ASSIGNMENT: Lines that include the string "Kova" are the ones to copy from the entries below.

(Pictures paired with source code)
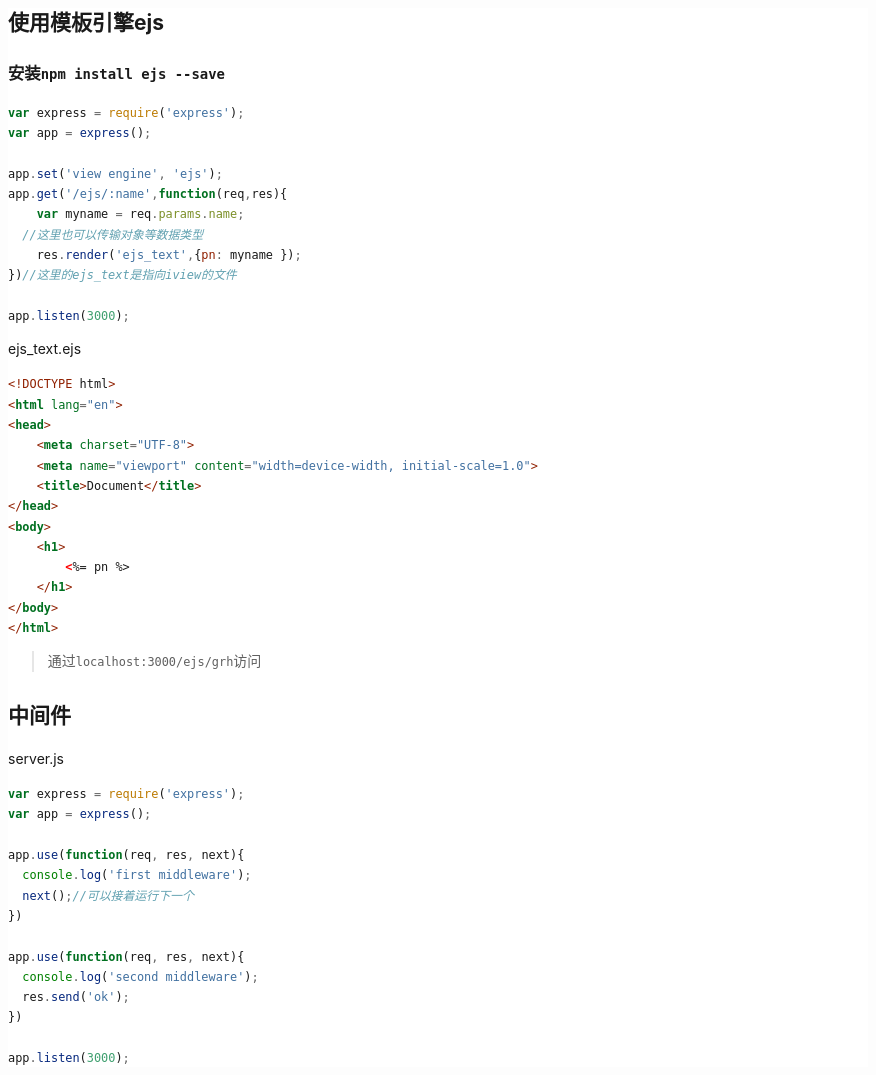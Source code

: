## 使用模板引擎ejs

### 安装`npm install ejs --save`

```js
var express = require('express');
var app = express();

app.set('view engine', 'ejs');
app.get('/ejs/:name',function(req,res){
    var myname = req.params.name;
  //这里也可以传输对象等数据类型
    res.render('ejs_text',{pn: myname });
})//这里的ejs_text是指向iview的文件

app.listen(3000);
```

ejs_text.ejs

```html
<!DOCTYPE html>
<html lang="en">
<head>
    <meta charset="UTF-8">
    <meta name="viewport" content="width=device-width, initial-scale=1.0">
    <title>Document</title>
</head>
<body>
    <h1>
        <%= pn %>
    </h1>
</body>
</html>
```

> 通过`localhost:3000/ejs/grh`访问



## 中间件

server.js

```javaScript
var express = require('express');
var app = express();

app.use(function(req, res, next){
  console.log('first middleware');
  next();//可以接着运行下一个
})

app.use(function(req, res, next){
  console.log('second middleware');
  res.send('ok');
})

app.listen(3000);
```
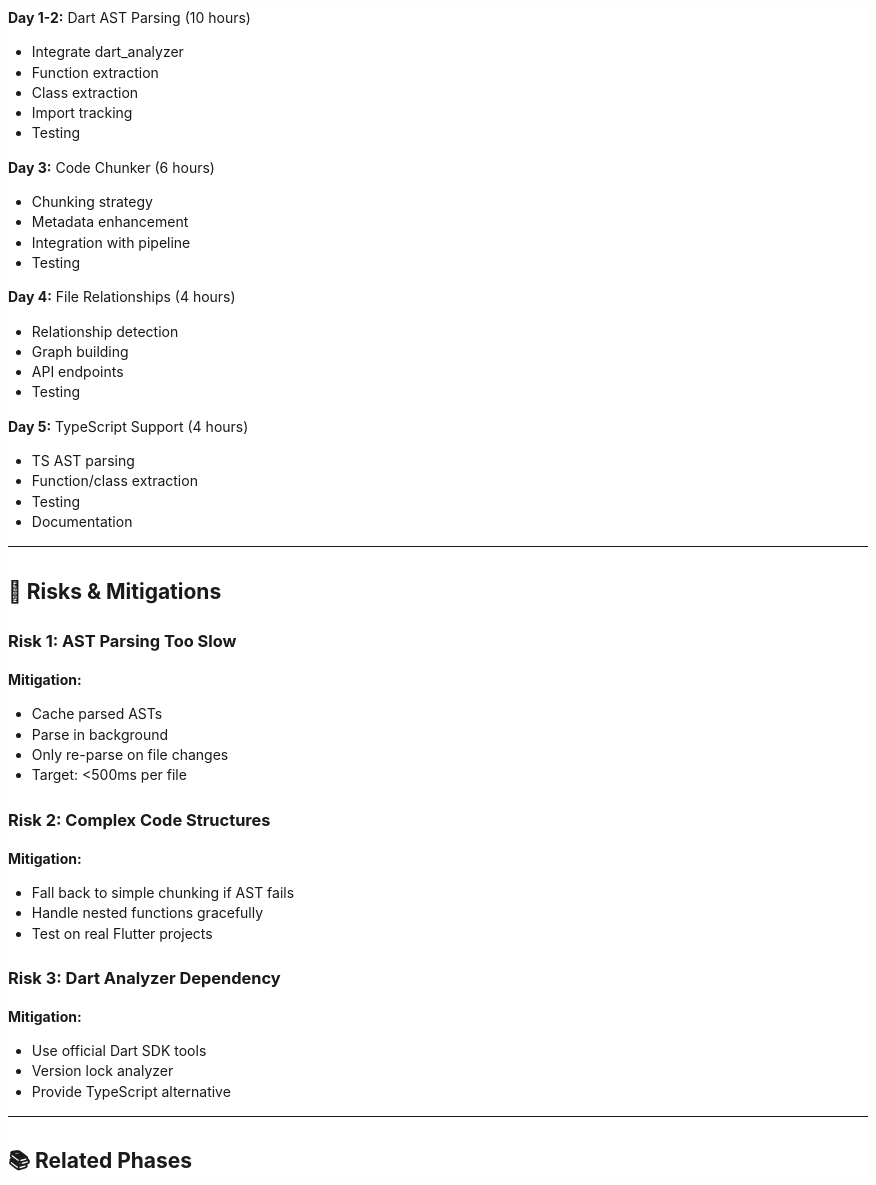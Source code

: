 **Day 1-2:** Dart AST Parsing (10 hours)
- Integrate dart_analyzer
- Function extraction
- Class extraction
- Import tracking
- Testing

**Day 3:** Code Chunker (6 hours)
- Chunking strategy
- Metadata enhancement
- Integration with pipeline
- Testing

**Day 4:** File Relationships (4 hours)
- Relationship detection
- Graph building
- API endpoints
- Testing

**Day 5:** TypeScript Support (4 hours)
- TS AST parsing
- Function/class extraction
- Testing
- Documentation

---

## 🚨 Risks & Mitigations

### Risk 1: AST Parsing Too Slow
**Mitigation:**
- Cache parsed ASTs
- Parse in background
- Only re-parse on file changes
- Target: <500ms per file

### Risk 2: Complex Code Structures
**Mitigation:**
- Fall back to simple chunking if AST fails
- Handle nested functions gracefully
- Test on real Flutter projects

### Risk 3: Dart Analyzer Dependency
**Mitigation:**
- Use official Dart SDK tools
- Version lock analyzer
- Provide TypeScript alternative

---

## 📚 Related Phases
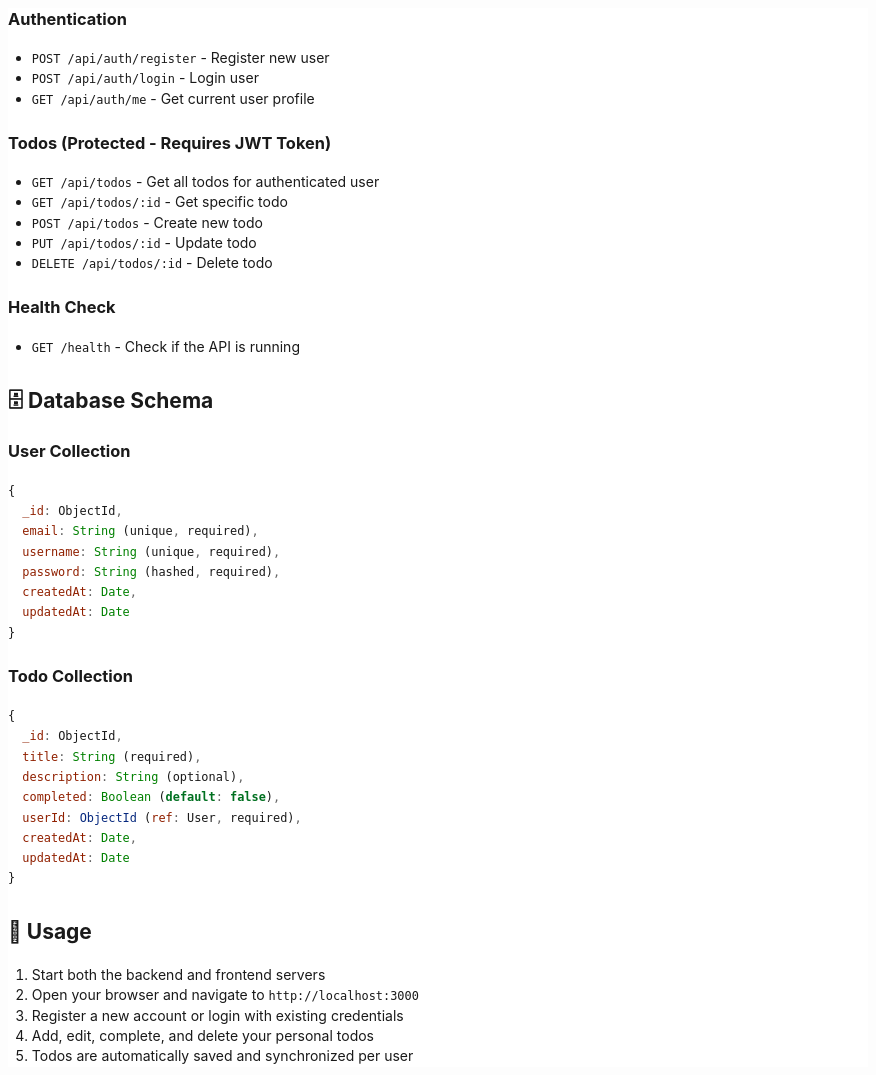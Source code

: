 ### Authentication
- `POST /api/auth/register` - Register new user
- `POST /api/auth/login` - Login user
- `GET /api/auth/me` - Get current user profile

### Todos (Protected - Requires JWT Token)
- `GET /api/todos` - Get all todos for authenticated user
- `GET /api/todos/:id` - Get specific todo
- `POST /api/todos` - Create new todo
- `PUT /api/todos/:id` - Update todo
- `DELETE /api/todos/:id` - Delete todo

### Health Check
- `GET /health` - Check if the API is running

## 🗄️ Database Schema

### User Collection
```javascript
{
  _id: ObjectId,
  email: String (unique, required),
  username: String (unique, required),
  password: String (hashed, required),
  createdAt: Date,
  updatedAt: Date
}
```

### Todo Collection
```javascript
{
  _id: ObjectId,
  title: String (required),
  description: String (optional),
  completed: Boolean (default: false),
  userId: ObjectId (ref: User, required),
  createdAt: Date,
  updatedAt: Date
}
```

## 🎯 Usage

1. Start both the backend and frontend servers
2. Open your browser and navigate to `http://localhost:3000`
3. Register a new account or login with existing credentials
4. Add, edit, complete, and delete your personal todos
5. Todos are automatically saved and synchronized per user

--

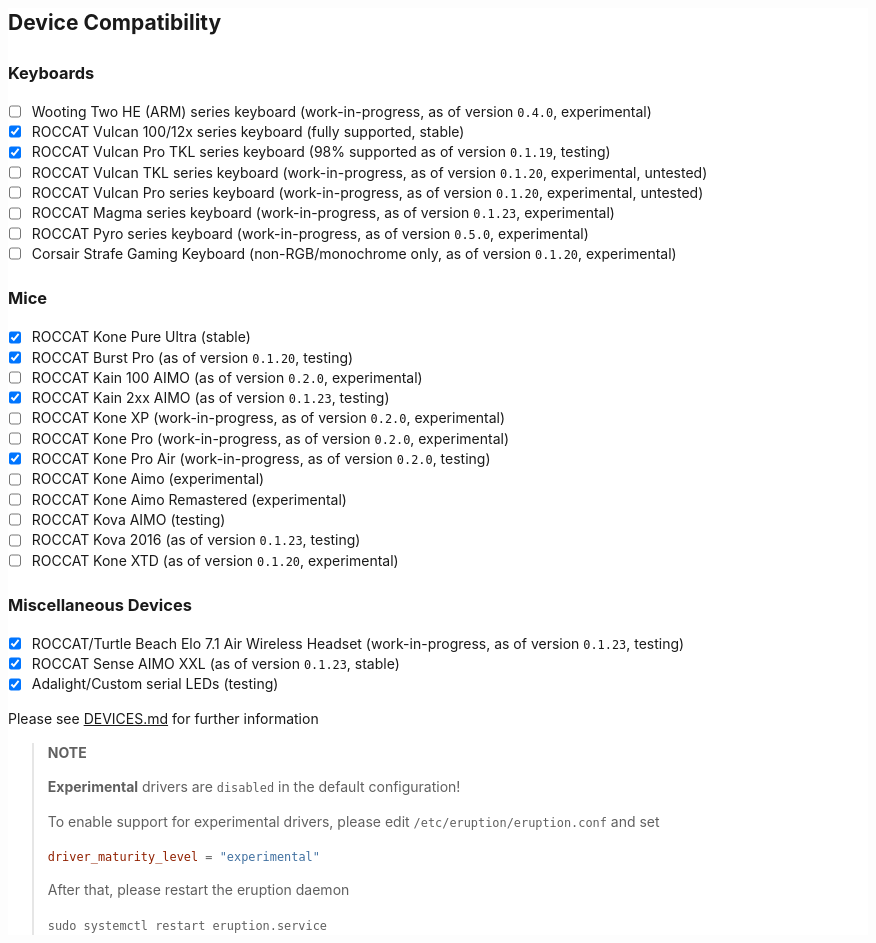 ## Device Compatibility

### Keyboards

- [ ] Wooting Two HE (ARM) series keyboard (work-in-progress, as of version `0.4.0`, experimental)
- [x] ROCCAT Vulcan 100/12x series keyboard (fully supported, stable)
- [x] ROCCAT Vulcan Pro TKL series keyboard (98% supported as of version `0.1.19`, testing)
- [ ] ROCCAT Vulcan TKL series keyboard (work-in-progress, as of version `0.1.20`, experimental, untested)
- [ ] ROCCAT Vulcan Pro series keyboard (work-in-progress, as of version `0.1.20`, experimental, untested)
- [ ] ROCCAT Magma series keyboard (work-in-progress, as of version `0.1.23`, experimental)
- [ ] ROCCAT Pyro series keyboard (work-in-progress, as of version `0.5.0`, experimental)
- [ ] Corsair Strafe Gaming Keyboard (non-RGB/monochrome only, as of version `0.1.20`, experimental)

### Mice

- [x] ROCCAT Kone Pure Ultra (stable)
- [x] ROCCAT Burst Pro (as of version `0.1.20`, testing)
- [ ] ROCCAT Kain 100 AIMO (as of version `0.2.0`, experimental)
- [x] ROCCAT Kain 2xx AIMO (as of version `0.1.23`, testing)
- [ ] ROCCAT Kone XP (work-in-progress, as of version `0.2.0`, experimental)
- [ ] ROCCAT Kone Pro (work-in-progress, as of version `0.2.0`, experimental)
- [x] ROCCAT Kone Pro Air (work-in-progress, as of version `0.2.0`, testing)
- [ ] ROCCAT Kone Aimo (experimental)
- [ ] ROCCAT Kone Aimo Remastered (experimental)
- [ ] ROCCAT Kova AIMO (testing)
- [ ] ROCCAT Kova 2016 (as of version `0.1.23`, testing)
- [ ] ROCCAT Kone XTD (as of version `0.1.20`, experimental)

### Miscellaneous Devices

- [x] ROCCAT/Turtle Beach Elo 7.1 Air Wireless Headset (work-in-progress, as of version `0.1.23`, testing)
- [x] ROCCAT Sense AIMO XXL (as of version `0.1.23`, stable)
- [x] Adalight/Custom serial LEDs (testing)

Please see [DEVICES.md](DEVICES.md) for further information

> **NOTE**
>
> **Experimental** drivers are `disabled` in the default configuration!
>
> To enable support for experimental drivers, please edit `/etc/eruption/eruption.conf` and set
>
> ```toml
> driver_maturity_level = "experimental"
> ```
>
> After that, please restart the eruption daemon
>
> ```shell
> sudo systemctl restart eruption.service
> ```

RESPONSE TO THIS TASK:
- [ ] ROCCAT Kova AIMO (testing)
- [ ] ROCCAT Kova 2016 (as of version `0.1.23`, testing)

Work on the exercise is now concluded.